Shares of Bed Bath & Beyond (NASDAQ:BBBY) rose sharply on Tuesday after providing answers to investors' questions. Last week, the company reported results for the first quarter of 2020 that left investors wanting to know more.

Wall Street clearly liked what Bed Bath & Beyond had to say. The stock rose 9% for the day.

A dollar bill is folded into the shape of an upward arrow.

Image source: Getty Images.

So what

Bed Bath & Beyond was hit hard by the COVID-19 pandemic. It closed 90% of the company's stores, resulting in a significant reduction in sales. With limited revenue and ongoing expenses, it burned through $400 million in cash in March and April combined, before returning to cash-flow neutral in May. 

Investors inundated the company with questions after it reported Q1 earnings, prompting management to release a special frequently asked questions presentation today. In it, management noted that sales trends in June looked promising. At reopened locations, comparable sales were positive -- impressive considering comp-sales struggled even prior to the pandemic, plummeting 5.6% in the fourth quarter of 2019.

Perhaps more importantly, Bed Bath & Beyond was cash-flow positive in June. This consumer-goods retailer has struggled in recent years and was just initiating a turnaround plan when the coronavirus hit. The plan includes closing hundreds of locations and reducing expenses to boost profits. But it'll take time to pull off.
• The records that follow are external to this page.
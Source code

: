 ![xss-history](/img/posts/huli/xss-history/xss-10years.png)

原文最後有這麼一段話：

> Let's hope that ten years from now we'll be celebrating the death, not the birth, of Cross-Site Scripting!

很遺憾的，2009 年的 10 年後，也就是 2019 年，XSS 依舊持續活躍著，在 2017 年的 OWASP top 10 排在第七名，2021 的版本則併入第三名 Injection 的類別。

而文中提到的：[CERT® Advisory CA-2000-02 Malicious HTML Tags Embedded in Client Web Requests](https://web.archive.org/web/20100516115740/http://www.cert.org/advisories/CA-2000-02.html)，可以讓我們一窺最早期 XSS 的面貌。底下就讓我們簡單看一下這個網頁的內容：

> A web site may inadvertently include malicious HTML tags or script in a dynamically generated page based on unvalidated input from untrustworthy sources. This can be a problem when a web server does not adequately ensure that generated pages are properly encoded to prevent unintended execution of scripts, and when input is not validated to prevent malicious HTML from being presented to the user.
As long as it's cash-flow positive, it has time to work the plan. Investors bid the stock up as a result. However, it's still down sharply for 2020.

BBBY Chart

BBBY data by YCharts

Now what

Other questions in today's presentation include potential asset sales, inventory reduction, and plans for growth. But Bed Bath & Beyond is deferring some of the details for now. It plans to hold an investor day in October to provide more detailed answers to these ongoing concerns. 

When Bed Bath & Beyond does set the date for its investor day, shareholders should circle it on their calendars. Turnaround plans aren't easy to execute, and the details will be extremely relevant for those holding long-term.